Bringing on Talent (Fort Worth Star-Telegram)

USAA is planning to hire 200 financial advisors by 2012 for its new center in Addison, Texas. Don't bother applying unless you've got your Series 7, though.



Weak Bonuses (Fox Business News)

Are you at JPMorgan and excitedly counting how many Verizon iPhones you'll buy with your bonus this year? Not so fast. Charlie Gasparino predicts that bonuses will be down in the investment banking business at JPMorgan. The firm is expected to announce bonuses the week of January 17. JPMorgan did not return a request for comment.



Losing Steam (Bloomberg)

Finance firms in the U.K. will slash 45,000 jobs over the next six months, said a British business lobby. The projections follow a gloomy end to 2010: In the final three months of last year, banks and insurers cut 30,000 jobs.



Venture Capital Misadventures (Financial News)

The number of active VC firms has decreased by more than 300 in Europe and 200 in the U.S. since 2008. That decline has meant a steep drop-off in the number of employed VC professionals.

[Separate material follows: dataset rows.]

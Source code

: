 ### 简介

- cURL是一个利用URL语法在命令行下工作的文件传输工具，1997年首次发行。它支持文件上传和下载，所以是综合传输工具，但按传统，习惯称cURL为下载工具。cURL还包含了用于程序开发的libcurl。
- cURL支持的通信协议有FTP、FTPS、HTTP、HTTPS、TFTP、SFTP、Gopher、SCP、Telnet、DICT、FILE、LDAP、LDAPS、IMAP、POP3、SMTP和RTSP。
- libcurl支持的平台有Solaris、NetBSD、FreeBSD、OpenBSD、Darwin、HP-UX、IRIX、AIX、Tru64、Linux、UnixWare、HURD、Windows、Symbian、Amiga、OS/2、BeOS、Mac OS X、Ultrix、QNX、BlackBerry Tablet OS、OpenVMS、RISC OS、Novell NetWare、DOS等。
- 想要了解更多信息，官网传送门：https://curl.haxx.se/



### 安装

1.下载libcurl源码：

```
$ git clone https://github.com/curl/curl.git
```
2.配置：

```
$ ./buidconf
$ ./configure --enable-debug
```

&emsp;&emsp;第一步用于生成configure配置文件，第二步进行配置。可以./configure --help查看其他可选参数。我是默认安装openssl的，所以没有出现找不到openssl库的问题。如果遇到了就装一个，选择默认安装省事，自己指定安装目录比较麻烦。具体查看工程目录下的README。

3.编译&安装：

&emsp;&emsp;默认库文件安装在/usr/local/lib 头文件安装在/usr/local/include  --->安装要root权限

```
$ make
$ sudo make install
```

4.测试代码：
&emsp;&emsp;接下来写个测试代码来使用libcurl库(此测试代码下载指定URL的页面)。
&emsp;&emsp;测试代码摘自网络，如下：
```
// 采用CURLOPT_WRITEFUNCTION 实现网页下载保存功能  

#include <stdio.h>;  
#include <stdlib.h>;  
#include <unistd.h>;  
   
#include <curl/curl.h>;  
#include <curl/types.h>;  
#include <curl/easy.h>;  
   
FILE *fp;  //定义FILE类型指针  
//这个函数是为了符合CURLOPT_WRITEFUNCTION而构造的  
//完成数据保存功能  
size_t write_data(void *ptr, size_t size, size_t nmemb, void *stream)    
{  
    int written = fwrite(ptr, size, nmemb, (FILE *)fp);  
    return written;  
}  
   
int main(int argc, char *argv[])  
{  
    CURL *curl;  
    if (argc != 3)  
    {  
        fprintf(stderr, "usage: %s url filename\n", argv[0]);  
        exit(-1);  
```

Bank Reforms (MarketWatch)

Credit Suisse may be emphasizing the need for deferred bonuses, but what are the other banks doing? Some are content to simply decrease the size of the bonus and increase the size of the base salary.



Goodbye to All That (FT)

What do you do when you're a prop trader and recent legislation writes you out of a job? Start a hedge fund, of course. The last big prop trading team at Goldman is launching its own fund in Q2.



Filing for Bankruptcy (Deal Journal)

New data show that financial or bank companies comprised nine of the 10 largest public bankruptcies last year.



List of the Day: Growing Ambition

Suffice it to say that in this job market, candidates who don't have drive won't get very far. You'll need to tap your reserves of ambition to impress a would-be employer. Here are some myths about the quality you can shatter right away.

1. Ambition and family are mutually exclusive.

2. Ambition is a static quality.

3. Nice people just aren't ambitious.